▶ [Task description]
Would you copy all lines in the data that contain the word "specific"?

Supplied data START

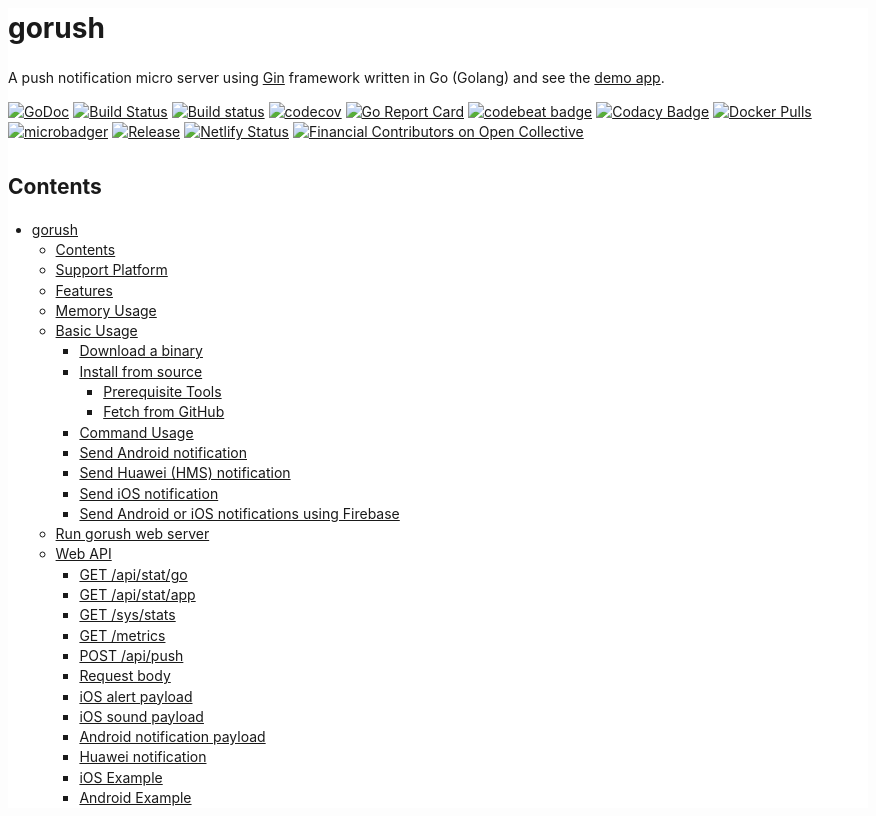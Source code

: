 # gorush

A push notification micro server using [Gin](https://github.com/gin-gonic/gin) framework written in Go (Golang) and see the [demo app](https://github.com/appleboy/flutter-gorush).

[![GoDoc](https://godoc.org/github.com/appleboy/gorush?status.svg)](https://godoc.org/github.com/appleboy/gorush)
[![Build Status](https://cloud.drone.io/api/badges/appleboy/gorush/status.svg)](https://cloud.drone.io/appleboy/gorush)
[![Build status](https://ci.appveyor.com/api/projects/status/ka4hvplssp1q2s5u?svg=true)](https://ci.appveyor.com/project/appleboy/gorush-fp5dh)
[![codecov](https://codecov.io/gh/appleboy/gorush/branch/master/graph/badge.svg)](https://codecov.io/gh/appleboy/gorush)
[![Go Report Card](https://goreportcard.com/badge/github.com/appleboy/gorush)](https://goreportcard.com/report/github.com/appleboy/gorush)
[![codebeat badge](https://codebeat.co/badges/0a4eff2d-c9ac-46ed-8fd7-b59942983390)](https://codebeat.co/projects/github-com-appleboy-gorush)
[![Codacy Badge](https://api.codacy.com/project/badge/Grade/c82e0ed283474c5686d705ce64d004f7)](https://www.codacy.com/app/appleboy/gorush?utm_source=github.com&amp;utm_medium=referral&amp;utm_content=appleboy/gorush&amp;utm_campaign=Badge_Grade)
[![Docker Pulls](https://img.shields.io/docker/pulls/appleboy/gorush.svg)](https://hub.docker.com/r/appleboy/gorush/)
[![microbadger](https://images.microbadger.com/badges/image/appleboy/gorush.svg)](https://microbadger.com/images/appleboy/gorush "Get your own image badge on microbadger.com")
[![Release](https://github-release-version.herokuapp.com/github/appleboy/gorush/release.svg?style=flat)](https://github.com/appleboy/gorush/releases/latest)
[![Netlify Status](https://api.netlify.com/api/v1/badges/8ab14c9f-44fd-4d9a-8bba-f73f76d253b1/deploy-status)](https://app.netlify.com/sites/gorush/deploys)
[![Financial Contributors on Open Collective](https://opencollective.com/gorush/all/badge.svg?label=financial+contributors)](https://opencollective.com/gorush)

## Contents

- [gorush](#gorush)
  - [Contents](#contents)
  - [Support Platform](#support-platform)
  - [Features](#features)
  - [Memory Usage](#memory-usage)
  - [Basic Usage](#basic-usage)
    - [Download a binary](#download-a-binary)
    - [Install from source](#install-from-source)
      - [Prerequisite Tools](#prerequisite-tools)
      - [Fetch from GitHub](#fetch-from-github)
    - [Command Usage](#command-usage)
    - [Send Android notification](#send-android-notification)
    - [Send Huawei (HMS) notification](#send-huawei-hms-notification)
    - [Send iOS notification](#send-ios-notification)
    - [Send Android or iOS notifications using Firebase](#send-android-or-ios-notifications-using-firebase)
  - [Run gorush web server](#run-gorush-web-server)
  - [Web API](#web-api)
    - [GET /api/stat/go](#get-apistatgo)
    - [GET /api/stat/app](#get-apistatapp)
    - [GET /sys/stats](#get-sysstats)
    - [GET /metrics](#get-metrics)
    - [POST /api/push](#post-apipush)
    - [Request body](#request-body)
    - [iOS alert payload](#ios-alert-payload)
    - [iOS sound payload](#ios-sound-payload)
    - [Android notification payload](#android-notification-payload)
    - [Huawei notification](#huawei-notification)
    - [iOS Example](#ios-example)
    - [Android Example](#android-example)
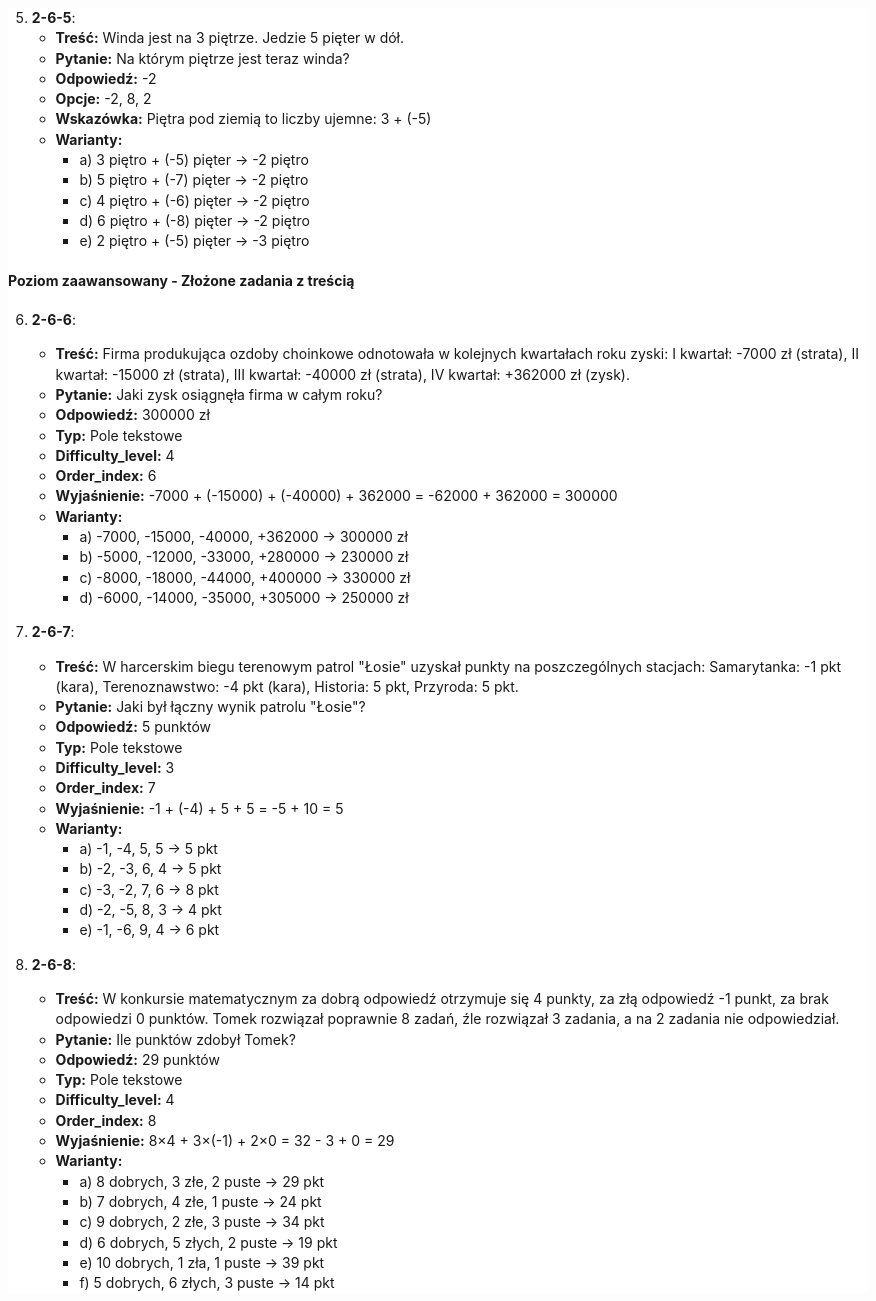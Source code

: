 
5. **2-6-5**: 
   - **Treść:** Winda jest na 3 piętrze. Jedzie 5 pięter w dół.
   - **Pytanie:** Na którym piętrze jest teraz winda?
   - **Odpowiedź:** -2
   - **Opcje:** -2, 8, 2
   - **Wskazówka:** Piętra pod ziemią to liczby ujemne: 3 + (-5)
   - **Warianty:**
     - a) 3 piętro + (-5) pięter → -2 piętro
     - b) 5 piętro + (-7) pięter → -2 piętro
     - c) 4 piętro + (-6) pięter → -2 piętro
     - d) 6 piętro + (-8) pięter → -2 piętro
     - e) 2 piętro + (-5) pięter → -3 piętro


#### Poziom zaawansowany - Złożone zadania z treścią

6. **2-6-6**:
   - **Treść:** Firma produkująca ozdoby choinkowe odnotowała w kolejnych kwartałach roku zyski: I kwartał: -7000 zł (strata), II kwartał: -15000 zł (strata), III kwartał: -40000 zł (strata), IV kwartał: +362000 zł (zysk).
   - **Pytanie:** Jaki zysk osiągnęła firma w całym roku?
   - **Odpowiedź:** 300000 zł
   - **Typ:** Pole tekstowe
   - **Difficulty_level:** 4
   - **Order_index:** 6
   - **Wyjaśnienie:** -7000 + (-15000) + (-40000) + 362000 = -62000 + 362000 = 300000
   - **Warianty:**
     - a) -7000, -15000, -40000, +362000 → 300000 zł
     - b) -5000, -12000, -33000, +280000 → 230000 zł
     - c) -8000, -18000, -44000, +400000 → 330000 zł
     - d) -6000, -14000, -35000, +305000 → 250000 zł

7. **2-6-7**:
   - **Treść:** W harcerskim biegu terenowym patrol "Łosie" uzyskał punkty na poszczególnych stacjach: Samarytanka: -1 pkt (kara), Terenoznawstwo: -4 pkt (kara), Historia: 5 pkt, Przyroda: 5 pkt.
   - **Pytanie:** Jaki był łączny wynik patrolu "Łosie"?
   - **Odpowiedź:** 5 punktów
   - **Typ:** Pole tekstowe
   - **Difficulty_level:** 3
   - **Order_index:** 7
   - **Wyjaśnienie:** -1 + (-4) + 5 + 5 = -5 + 10 = 5
   - **Warianty:**
     - a) -1, -4, 5, 5 → 5 pkt
     - b) -2, -3, 6, 4 → 5 pkt
     - c) -3, -2, 7, 6 → 8 pkt
     - d) -2, -5, 8, 3 → 4 pkt
     - e) -1, -6, 9, 4 → 6 pkt

8. **2-6-8**:
   - **Treść:** W konkursie matematycznym za dobrą odpowiedź otrzymuje się 4 punkty, za złą odpowiedź -1 punkt, za brak odpowiedzi 0 punktów. Tomek rozwiązał poprawnie 8 zadań, źle rozwiązał 3 zadania, a na 2 zadania nie odpowiedział.
   - **Pytanie:** Ile punktów zdobył Tomek?
   - **Odpowiedź:** 29 punktów
   - **Typ:** Pole tekstowe
   - **Difficulty_level:** 4
   - **Order_index:** 8
   - **Wyjaśnienie:** 8×4 + 3×(-1) + 2×0 = 32 - 3 + 0 = 29
   - **Warianty:**
     - a) 8 dobrych, 3 złe, 2 puste → 29 pkt
     - b) 7 dobrych, 4 złe, 1 puste → 24 pkt
     - c) 9 dobrych, 2 złe, 3 puste → 34 pkt
     - d) 6 dobrych, 5 złych, 2 puste → 19 pkt
     - e) 10 dobrych, 1 zła, 1 puste → 39 pkt
     - f) 5 dobrych, 6 złych, 3 puste → 14 pkt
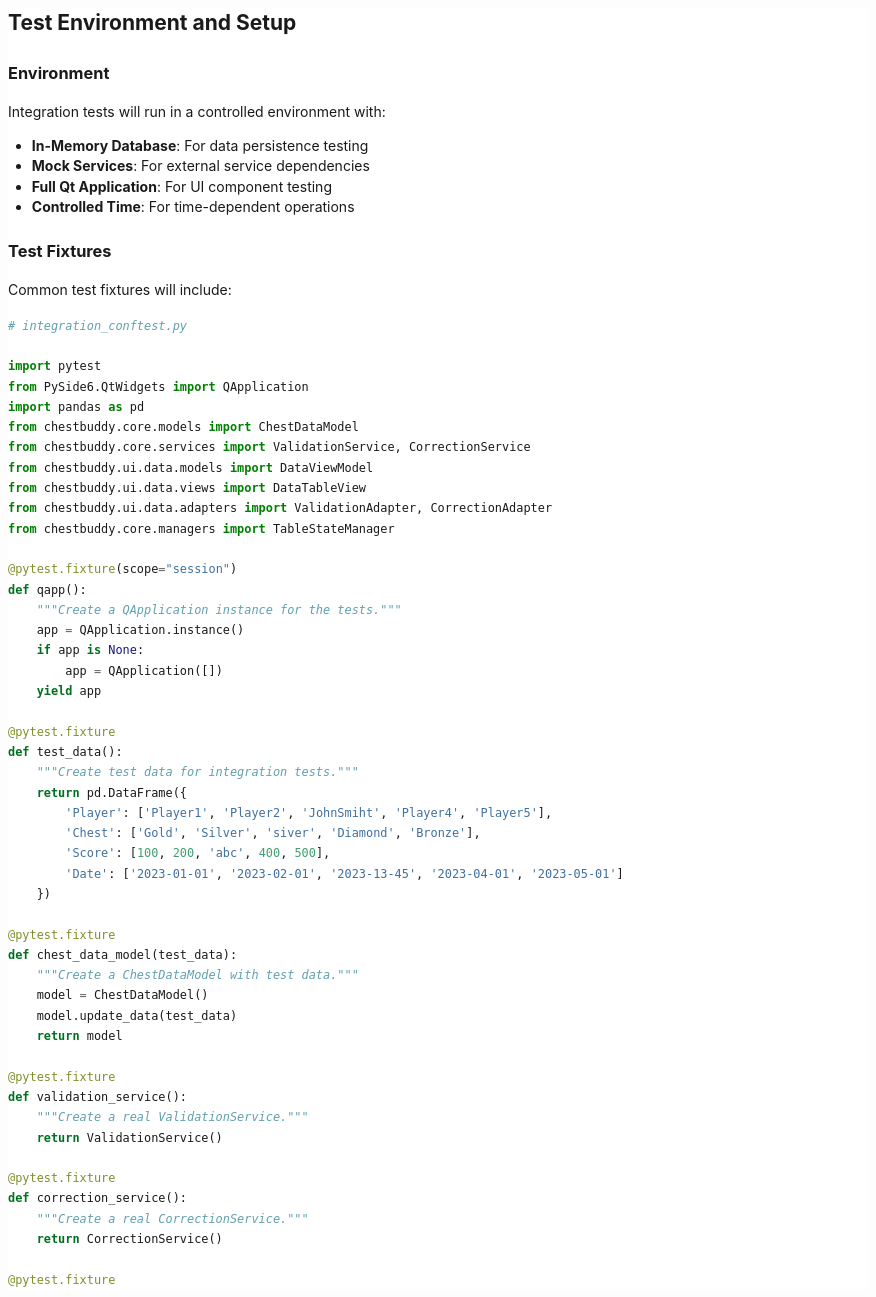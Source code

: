 ## Test Environment and Setup

### Environment

Integration tests will run in a controlled environment with:

- **In-Memory Database**: For data persistence testing
- **Mock Services**: For external service dependencies
- **Full Qt Application**: For UI component testing
- **Controlled Time**: For time-dependent operations

### Test Fixtures

Common test fixtures will include:

```python
# integration_conftest.py

import pytest
from PySide6.QtWidgets import QApplication
import pandas as pd
from chestbuddy.core.models import ChestDataModel
from chestbuddy.core.services import ValidationService, CorrectionService
from chestbuddy.ui.data.models import DataViewModel
from chestbuddy.ui.data.views import DataTableView
from chestbuddy.ui.data.adapters import ValidationAdapter, CorrectionAdapter
from chestbuddy.core.managers import TableStateManager

@pytest.fixture(scope="session")
def qapp():
    """Create a QApplication instance for the tests."""
    app = QApplication.instance()
    if app is None:
        app = QApplication([])
    yield app

@pytest.fixture
def test_data():
    """Create test data for integration tests."""
    return pd.DataFrame({
        'Player': ['Player1', 'Player2', 'JohnSmiht', 'Player4', 'Player5'],
        'Chest': ['Gold', 'Silver', 'siver', 'Diamond', 'Bronze'],
        'Score': [100, 200, 'abc', 400, 500],
        'Date': ['2023-01-01', '2023-02-01', '2023-13-45', '2023-04-01', '2023-05-01']
    })

@pytest.fixture
def chest_data_model(test_data):
    """Create a ChestDataModel with test data."""
    model = ChestDataModel()
    model.update_data(test_data)
    return model

@pytest.fixture
def validation_service():
    """Create a real ValidationService."""
    return ValidationService()

@pytest.fixture
def correction_service():
    """Create a real CorrectionService."""
    return CorrectionService()

@pytest.fixture
```
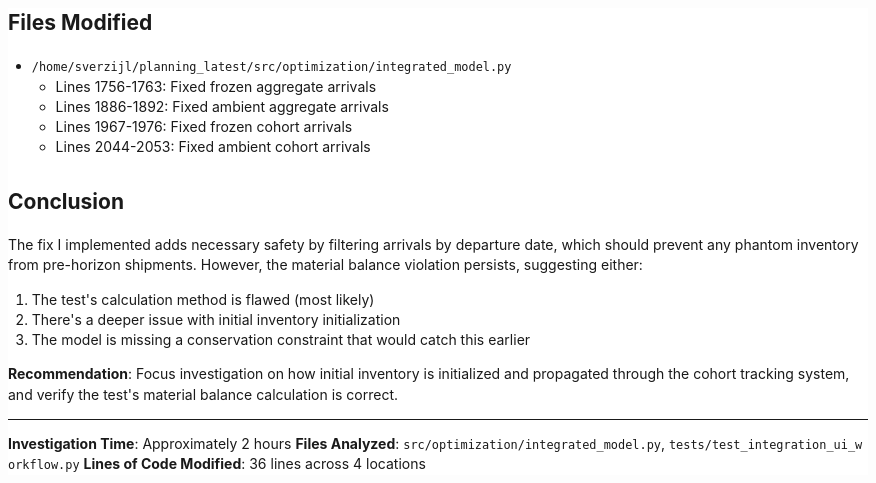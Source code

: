 ## Files Modified

- `/home/sverzijl/planning_latest/src/optimization/integrated_model.py`
  - Lines 1756-1763: Fixed frozen aggregate arrivals
  - Lines 1886-1892: Fixed ambient aggregate arrivals
  - Lines 1967-1976: Fixed frozen cohort arrivals
  - Lines 2044-2053: Fixed ambient cohort arrivals

## Conclusion

The fix I implemented adds necessary safety by filtering arrivals by departure date, which should prevent any phantom inventory from pre-horizon shipments. However, the material balance violation persists, suggesting either:

1. The test's calculation method is flawed (most likely)
2. There's a deeper issue with initial inventory initialization
3. The model is missing a conservation constraint that would catch this earlier

**Recommendation**: Focus investigation on how initial inventory is initialized and propagated through the cohort tracking system, and verify the test's material balance calculation is correct.

---

**Investigation Time**: Approximately 2 hours
**Files Analyzed**: `src/optimization/integrated_model.py`, `tests/test_integration_ui_workflow.py`
**Lines of Code Modified**: 36 lines across 4 locations
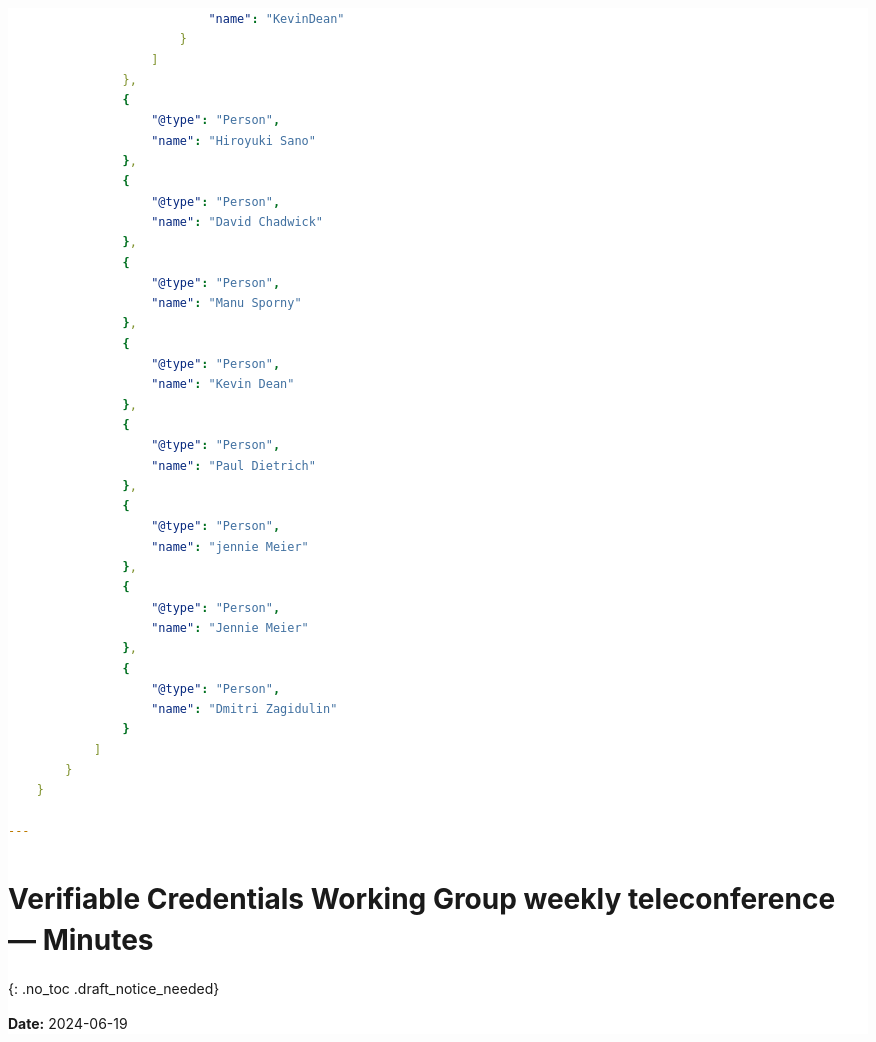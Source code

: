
 ```yaml
                            "name": "KevinDean"
                        }
                    ]
                },
                {
                    "@type": "Person",
                    "name": "Hiroyuki Sano"
                },
                {
                    "@type": "Person",
                    "name": "David Chadwick"
                },
                {
                    "@type": "Person",
                    "name": "Manu Sporny"
                },
                {
                    "@type": "Person",
                    "name": "Kevin Dean"
                },
                {
                    "@type": "Person",
                    "name": "Paul Dietrich"
                },
                {
                    "@type": "Person",
                    "name": "jennie Meier"
                },
                {
                    "@type": "Person",
                    "name": "Jennie Meier"
                },
                {
                    "@type": "Person",
                    "name": "Dmitri Zagidulin"
                }
            ]
        }
    }

---
```


# Verifiable Credentials Working Group weekly teleconference — Minutes
{: .no_toc .draft_notice_needed}



**Date:** 2024-06-19
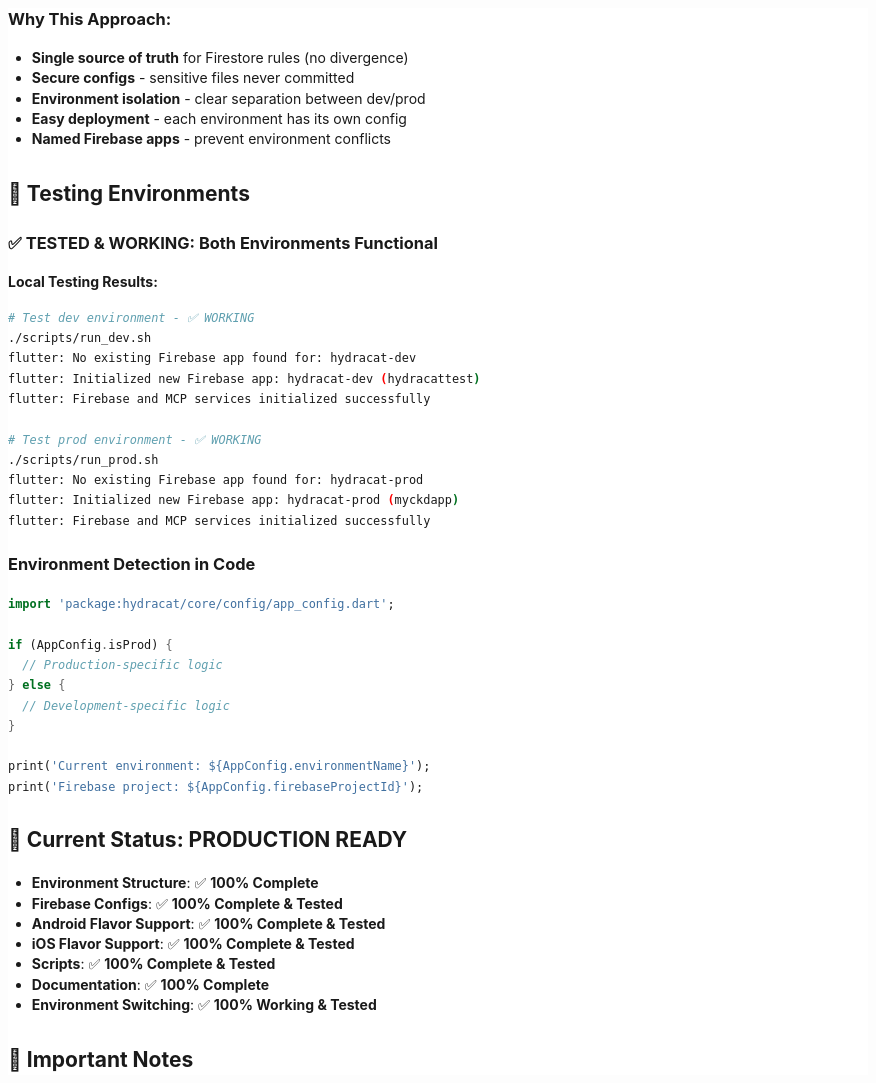 ### **Why This Approach:**
- **Single source of truth** for Firestore rules (no divergence)
- **Secure configs** - sensitive files never committed
- **Environment isolation** - clear separation between dev/prod
- **Easy deployment** - each environment has its own config
- **Named Firebase apps** - prevent environment conflicts

## 🧪 Testing Environments

### **✅ TESTED & WORKING: Both Environments Functional**

**Local Testing Results:**
```bash
# Test dev environment - ✅ WORKING
./scripts/run_dev.sh
flutter: No existing Firebase app found for: hydracat-dev
flutter: Initialized new Firebase app: hydracat-dev (hydracattest)
flutter: Firebase and MCP services initialized successfully

# Test prod environment - ✅ WORKING  
./scripts/run_prod.sh
flutter: No existing Firebase app found for: hydracat-prod
flutter: Initialized new Firebase app: hydracat-prod (myckdapp)
flutter: Firebase and MCP services initialized successfully
```

### **Environment Detection in Code**
```dart
import 'package:hydracat/core/config/app_config.dart';

if (AppConfig.isProd) {
  // Production-specific logic
} else {
  // Development-specific logic
}

print('Current environment: ${AppConfig.environmentName}');
print('Firebase project: ${AppConfig.firebaseProjectId}');
```

## 🎯 **Current Status: PRODUCTION READY**

- **Environment Structure**: ✅ **100% Complete**
- **Firebase Configs**: ✅ **100% Complete & Tested**
- **Android Flavor Support**: ✅ **100% Complete & Tested**
- **iOS Flavor Support**: ✅ **100% Complete & Tested**
- **Scripts**: ✅ **100% Complete & Tested**
- **Documentation**: ✅ **100% Complete**
- **Environment Switching**: ✅ **100% Working & Tested**

## 🚨 Important Notes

Supplied data END

▶ [Solution to this task]
  // Production-specific logic
  // Development-specific logic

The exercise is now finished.